Com a inserção do sistema de cotas, lei de 2012, houve avanço no índice de estudantes negros que frequentam a Universidade. Em 2000, só 2,2% dos graduados eram negros e pardos, já em 2017 alcançaram 9,3%. Esse é o caso da estudante Larissa Andrade, 18 anos, que hoje frequenta a UFABC (Universidade Federal do ABC). “Muitas pessoas brancas possuem boa estrutura acadêmica e têm maior base no ensino privado, e nós (negros e estudantes de escola pública), na maioria das vezes, não”, comentou. A aluna completou dizendo que apesar das cotas, ainda é evidente a ausência do que ela chama de corpo negro dentro da instituição.

De acordo com Caroline Lucena, 19, também da UFABC e integrante do Coletivo Negro Vozes, o corpo negro é a marca do indivíduo dentro de determinado meio social e político, sendo a forma como o mesmo se identifica e é identificado pelos outros. A cor da pele se torna a representação de uma história. “Dentro da Universidade, o corpo negro tem o papel de afirmar que estamos conquistando espaços e que não somos apenas pessoas que ocupam posições inferiores e de pouco reconhecimento”, explica Caroline. Em um espaço majoritariamente branco, os estudantes revelam que muitas vezes se sentem acuados, principalmente com o racismo indireto por parte de docentes ou outros alunos, de forma que o impacto só é suavizado por conta da convivência com as pessoas da mesma cor de pele, que passam por desafios diários semelhantes para pertencer no espaço acadêmico.

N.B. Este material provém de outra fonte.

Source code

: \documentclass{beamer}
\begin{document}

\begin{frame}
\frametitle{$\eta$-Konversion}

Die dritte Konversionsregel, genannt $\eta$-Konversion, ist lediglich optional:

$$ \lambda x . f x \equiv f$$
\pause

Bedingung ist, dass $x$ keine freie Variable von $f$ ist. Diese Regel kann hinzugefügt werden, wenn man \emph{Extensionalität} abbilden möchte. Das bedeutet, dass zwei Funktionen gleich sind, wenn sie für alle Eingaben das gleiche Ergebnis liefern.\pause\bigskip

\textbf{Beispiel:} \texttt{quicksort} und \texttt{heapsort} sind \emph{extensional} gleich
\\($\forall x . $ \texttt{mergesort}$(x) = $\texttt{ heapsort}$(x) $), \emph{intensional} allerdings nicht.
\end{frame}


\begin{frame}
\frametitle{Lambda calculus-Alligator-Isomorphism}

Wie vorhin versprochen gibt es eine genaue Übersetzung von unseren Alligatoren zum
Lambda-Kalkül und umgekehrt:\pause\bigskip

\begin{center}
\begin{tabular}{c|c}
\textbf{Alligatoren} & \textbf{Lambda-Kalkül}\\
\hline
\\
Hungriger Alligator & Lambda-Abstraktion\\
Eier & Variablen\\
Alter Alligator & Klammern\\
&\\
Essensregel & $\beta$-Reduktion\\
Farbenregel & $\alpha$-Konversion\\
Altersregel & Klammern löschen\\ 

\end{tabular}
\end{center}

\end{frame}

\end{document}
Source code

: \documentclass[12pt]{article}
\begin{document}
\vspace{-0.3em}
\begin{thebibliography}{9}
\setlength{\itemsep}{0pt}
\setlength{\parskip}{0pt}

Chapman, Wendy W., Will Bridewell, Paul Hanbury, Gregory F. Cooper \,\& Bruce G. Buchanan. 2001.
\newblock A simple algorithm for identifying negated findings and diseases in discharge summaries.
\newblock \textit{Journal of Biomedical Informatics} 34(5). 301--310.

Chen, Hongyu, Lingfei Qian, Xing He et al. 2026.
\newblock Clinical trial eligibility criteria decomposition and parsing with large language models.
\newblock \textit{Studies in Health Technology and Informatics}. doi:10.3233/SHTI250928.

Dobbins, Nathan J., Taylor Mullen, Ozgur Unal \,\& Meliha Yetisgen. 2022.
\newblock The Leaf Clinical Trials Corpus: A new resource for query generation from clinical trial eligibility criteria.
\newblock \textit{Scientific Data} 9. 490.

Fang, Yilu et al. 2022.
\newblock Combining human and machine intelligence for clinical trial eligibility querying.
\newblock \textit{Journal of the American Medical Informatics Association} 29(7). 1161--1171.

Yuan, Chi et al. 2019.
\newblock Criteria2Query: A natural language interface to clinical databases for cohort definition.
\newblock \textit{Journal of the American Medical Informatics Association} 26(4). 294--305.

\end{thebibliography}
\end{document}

Por isso, a criação dos coletivos dentro das faculdades. Fundado em 2014 na UFABC, o Coletivo Negro Vozes tem como papel principal auxiliar estudantes negros. O movimento foi fortificado em 2015, período em que diversas pichações racistas foram efetuadas nos banheiros da instituição, reivindicando medidas aos ataques. Desde então, o grupo se reúne para manifestar quando necessário. “O coletivo serve para acolher as pessoas; enquanto o racismo existir, o Vozes será necessário”, afirma uma das representantes do grupo, Laurielen Lucio, 23.

O coletivo ainda promove movimentos culturais como o Sarau Empretecer, atos de expressão e manifestação artística, com poesias, leitura de livros, danças e músicas.  Além disso, alguns professores em parceria com o grupo, reivindicaram o edital 145/2016 da Universidade, que se baseou na Lei 12990/14, reservando aos negros 20% das vagas oferecidas em concursos públicos. Com isso, surgiu o chamado 4x4, edital específico e próprio da instituição, em que foram atribuídas quatro vagas para especialistas em relações raciais, sendo que uma vaga era reservada para profissionais negros. No entanto, os quatro docentes contratados são afrodescendentes. 

Após o edital, a disciplina obrigatória de Estudos Étnico-Raciais do Bacharelado de Ciências e Humanidades (implantada em 2014), que recentemente começou a ser parte da grade de Licenciatura em Matemática, passou a ser ministrada pelos professores do 4x4 em 2016. No ano passado, foi criado o Núcleo dos Estudos Africanos e Afro-brasileiros (NEAB), que propõe dar centralidade para a questão racial dentro do ambiente acadêmico, reunindo docentes, estudantes, técnicos administrativos e interessados na questão étnico-racial. “Atuamos com o papel de assessoramento, contribuindo para como a Universidade lida e incorpora assuntos referentes à questão racial, exercendo uma postura política”, conta a docente Regimeire Maciel.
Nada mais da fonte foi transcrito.